Recalling the log-linear model systematic component: \[ \begin{aligned} log(E[Y_i]) = \beta_0 + \beta_1 \textrm{RACE}_i + \beta_2 \textrm{TRT}_i + \beta_3 \textrm{ALCH}_i + \nonumber \\ \beta_4 \textrm{DRUG}_i + log(t_i) \end{aligned} \]

Then the systematic part of the GLM is: \[ log(\lambda_i) = \beta_0 + \beta_1 \textrm{RACE}_i + \beta_2 \textrm{TRT}_i + \beta_3 \textrm{ALCH}_i + \beta_4 \textrm{DRUG}_i \] Or alternatively: \[ \lambda_i = exp \left( \beta_0 + \beta_1 \textrm{RACE}_i + \beta_2 \textrm{TRT}_i + \beta_3 \textrm{ALCH}_i + \beta_4 \textrm{DRUG}_i \right) \]
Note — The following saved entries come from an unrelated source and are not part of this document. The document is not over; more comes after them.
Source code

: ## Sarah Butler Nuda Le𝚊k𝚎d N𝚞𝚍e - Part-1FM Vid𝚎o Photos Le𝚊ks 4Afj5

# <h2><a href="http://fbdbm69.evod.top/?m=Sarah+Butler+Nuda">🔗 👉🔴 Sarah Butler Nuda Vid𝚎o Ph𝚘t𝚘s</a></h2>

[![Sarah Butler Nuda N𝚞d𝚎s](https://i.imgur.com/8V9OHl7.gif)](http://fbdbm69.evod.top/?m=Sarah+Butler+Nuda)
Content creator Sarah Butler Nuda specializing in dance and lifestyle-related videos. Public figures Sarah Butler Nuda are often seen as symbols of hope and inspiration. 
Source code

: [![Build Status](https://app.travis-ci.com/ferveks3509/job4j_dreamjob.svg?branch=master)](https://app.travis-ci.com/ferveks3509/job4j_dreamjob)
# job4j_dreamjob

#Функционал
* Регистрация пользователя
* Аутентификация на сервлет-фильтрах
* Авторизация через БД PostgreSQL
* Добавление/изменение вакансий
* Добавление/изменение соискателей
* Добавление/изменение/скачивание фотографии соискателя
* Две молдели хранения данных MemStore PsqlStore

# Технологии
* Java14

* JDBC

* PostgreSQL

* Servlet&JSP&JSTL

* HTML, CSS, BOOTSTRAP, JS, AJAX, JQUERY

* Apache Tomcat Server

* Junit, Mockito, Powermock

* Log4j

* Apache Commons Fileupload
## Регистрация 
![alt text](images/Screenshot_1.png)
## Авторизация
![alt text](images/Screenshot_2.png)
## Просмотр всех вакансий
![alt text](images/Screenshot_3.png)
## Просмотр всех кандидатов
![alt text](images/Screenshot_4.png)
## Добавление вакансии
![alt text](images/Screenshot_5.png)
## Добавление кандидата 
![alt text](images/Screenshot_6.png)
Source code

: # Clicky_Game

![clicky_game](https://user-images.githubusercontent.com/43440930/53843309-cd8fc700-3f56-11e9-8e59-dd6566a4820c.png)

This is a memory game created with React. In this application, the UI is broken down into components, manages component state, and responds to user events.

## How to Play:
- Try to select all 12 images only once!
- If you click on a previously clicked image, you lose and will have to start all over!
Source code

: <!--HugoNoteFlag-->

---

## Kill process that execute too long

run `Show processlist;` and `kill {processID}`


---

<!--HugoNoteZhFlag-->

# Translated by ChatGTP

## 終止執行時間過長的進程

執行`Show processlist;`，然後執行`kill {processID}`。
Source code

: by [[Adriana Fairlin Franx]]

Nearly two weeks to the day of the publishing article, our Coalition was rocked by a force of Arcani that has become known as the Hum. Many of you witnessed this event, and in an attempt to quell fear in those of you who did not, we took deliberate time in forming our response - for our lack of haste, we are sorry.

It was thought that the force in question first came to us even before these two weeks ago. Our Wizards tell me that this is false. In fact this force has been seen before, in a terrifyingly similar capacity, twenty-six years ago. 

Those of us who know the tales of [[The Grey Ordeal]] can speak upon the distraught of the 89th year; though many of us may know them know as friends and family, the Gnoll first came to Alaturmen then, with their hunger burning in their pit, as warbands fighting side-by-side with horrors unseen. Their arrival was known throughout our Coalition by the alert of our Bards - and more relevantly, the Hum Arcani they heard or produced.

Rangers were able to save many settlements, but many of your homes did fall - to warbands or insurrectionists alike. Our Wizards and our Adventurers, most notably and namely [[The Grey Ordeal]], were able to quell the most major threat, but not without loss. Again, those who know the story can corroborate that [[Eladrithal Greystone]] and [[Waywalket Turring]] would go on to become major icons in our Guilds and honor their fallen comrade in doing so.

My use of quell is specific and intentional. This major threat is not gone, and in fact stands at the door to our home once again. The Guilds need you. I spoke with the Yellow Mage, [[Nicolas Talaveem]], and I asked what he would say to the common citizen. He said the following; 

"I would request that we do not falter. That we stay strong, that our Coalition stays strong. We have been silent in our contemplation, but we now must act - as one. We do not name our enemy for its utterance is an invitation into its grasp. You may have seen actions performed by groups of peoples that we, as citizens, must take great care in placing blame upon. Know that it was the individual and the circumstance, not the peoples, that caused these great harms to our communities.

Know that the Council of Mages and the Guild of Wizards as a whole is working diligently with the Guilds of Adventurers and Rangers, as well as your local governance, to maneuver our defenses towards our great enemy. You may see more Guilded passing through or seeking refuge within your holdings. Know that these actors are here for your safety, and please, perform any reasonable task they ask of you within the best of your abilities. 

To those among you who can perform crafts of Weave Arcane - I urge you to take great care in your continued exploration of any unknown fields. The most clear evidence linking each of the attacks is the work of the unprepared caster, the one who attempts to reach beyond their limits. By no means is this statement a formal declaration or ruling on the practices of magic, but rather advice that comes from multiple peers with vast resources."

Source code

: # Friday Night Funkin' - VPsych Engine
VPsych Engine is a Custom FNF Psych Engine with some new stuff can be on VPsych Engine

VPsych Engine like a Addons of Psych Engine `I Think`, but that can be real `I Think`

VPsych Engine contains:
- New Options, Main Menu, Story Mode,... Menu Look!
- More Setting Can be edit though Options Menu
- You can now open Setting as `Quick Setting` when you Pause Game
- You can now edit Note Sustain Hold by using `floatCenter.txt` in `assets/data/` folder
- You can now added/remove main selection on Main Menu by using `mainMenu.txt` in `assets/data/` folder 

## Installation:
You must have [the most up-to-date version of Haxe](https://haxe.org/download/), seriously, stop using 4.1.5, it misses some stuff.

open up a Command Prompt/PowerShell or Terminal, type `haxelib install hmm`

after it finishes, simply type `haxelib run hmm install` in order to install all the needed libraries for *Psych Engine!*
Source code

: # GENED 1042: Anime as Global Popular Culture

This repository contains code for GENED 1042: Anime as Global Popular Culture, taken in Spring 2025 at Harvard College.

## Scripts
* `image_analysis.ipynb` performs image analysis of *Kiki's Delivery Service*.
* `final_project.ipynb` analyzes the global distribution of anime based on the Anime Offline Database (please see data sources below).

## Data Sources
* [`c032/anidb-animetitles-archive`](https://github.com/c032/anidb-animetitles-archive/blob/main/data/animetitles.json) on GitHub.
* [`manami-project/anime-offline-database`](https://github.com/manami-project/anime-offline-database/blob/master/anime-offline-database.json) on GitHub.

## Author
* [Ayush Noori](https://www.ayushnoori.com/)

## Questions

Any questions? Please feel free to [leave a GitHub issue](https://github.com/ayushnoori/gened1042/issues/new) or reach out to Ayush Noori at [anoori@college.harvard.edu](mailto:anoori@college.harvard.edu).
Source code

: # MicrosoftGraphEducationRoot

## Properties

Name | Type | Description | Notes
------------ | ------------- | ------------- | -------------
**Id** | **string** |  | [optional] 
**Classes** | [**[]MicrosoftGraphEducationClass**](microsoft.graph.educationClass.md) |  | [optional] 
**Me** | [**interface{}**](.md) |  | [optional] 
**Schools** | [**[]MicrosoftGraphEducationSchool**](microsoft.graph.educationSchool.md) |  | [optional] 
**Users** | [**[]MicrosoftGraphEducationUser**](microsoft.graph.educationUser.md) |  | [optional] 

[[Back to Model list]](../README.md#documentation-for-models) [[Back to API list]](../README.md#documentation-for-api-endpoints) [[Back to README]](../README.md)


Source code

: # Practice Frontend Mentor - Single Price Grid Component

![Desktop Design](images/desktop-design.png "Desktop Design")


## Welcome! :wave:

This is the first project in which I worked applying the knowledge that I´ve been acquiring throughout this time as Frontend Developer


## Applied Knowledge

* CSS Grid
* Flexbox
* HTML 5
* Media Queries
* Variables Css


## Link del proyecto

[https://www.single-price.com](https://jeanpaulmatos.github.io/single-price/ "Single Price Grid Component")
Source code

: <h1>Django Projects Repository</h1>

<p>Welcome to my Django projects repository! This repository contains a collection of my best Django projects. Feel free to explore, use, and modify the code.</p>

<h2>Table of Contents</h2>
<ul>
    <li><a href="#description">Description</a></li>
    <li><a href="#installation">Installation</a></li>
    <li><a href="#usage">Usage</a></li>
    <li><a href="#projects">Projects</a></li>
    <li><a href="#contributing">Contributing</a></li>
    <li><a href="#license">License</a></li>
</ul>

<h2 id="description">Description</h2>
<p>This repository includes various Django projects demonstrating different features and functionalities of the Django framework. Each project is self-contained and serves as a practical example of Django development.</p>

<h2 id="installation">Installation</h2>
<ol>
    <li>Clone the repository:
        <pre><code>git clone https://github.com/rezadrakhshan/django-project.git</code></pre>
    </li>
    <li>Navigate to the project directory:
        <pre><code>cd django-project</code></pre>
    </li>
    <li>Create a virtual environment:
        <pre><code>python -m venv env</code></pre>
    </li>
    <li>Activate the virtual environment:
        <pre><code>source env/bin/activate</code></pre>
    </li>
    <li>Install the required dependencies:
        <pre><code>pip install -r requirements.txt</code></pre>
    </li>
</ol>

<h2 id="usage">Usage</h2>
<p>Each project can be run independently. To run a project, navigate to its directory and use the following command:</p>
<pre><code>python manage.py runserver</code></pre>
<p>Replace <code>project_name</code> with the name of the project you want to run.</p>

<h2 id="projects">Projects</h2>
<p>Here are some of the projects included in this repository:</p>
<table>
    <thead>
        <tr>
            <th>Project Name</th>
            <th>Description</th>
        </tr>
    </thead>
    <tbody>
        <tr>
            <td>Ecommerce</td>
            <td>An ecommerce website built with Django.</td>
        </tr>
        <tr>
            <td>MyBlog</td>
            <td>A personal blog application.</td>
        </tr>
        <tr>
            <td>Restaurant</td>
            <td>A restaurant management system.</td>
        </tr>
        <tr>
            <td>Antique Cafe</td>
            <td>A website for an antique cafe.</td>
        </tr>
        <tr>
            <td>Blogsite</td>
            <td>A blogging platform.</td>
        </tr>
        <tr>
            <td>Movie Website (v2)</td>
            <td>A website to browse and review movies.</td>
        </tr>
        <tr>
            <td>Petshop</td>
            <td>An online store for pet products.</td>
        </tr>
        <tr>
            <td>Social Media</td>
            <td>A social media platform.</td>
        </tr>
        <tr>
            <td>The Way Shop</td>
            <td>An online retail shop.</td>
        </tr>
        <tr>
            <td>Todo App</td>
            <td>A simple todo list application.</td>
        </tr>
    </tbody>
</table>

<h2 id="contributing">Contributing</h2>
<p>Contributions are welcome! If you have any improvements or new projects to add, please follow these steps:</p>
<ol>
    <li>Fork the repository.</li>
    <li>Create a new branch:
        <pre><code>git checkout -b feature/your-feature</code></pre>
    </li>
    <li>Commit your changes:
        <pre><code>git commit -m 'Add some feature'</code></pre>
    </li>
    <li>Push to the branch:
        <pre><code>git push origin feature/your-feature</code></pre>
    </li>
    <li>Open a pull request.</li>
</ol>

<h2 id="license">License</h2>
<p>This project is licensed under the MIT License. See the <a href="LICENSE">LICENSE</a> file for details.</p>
Interpretation of coefficients

  • Suppose that \(\hat \beta_1 = -0.5\) in the fitted model, where \(\textrm{RACE}_i=0\) for white and \(\textrm{RACE}_i=1\) for non-white.
  • The mean rate of emergency room visits per unit time for white relative to non-white, all else held equal, is estimated to be:

\[ \frac{exp \left( \beta_0 + 0 + \beta_2 \textrm{TRT}_i + \beta_3 \textrm{ALCH}_i + \beta_4 \textrm{DRUG}_i \right)}{exp \left( \beta_0 - 0.5 + \beta_2 \textrm{TRT}_i + \beta_3 \textrm{ALCH}_i + \beta_4 \textrm{DRUG}_i \right)} \] \[ = \frac{e^{\beta_0} e^0 e^{\beta_2 \textrm{TRT}_i} e^{\beta_3 \textrm{ALCH}_i} e^{\beta_4 \textrm{DRUG}_i}} {e^{\beta_0} e^{-0.5} e^{\beta_2 \textrm{TRT}_i} e^{\beta_3 \textrm{ALCH}_i} e^{\beta_4 \textrm{DRUG}_i}} \] \[ = \frac{e^0}{e^{-0.5}} \] \[ = e^{0.5} \approxeq 1.65 \]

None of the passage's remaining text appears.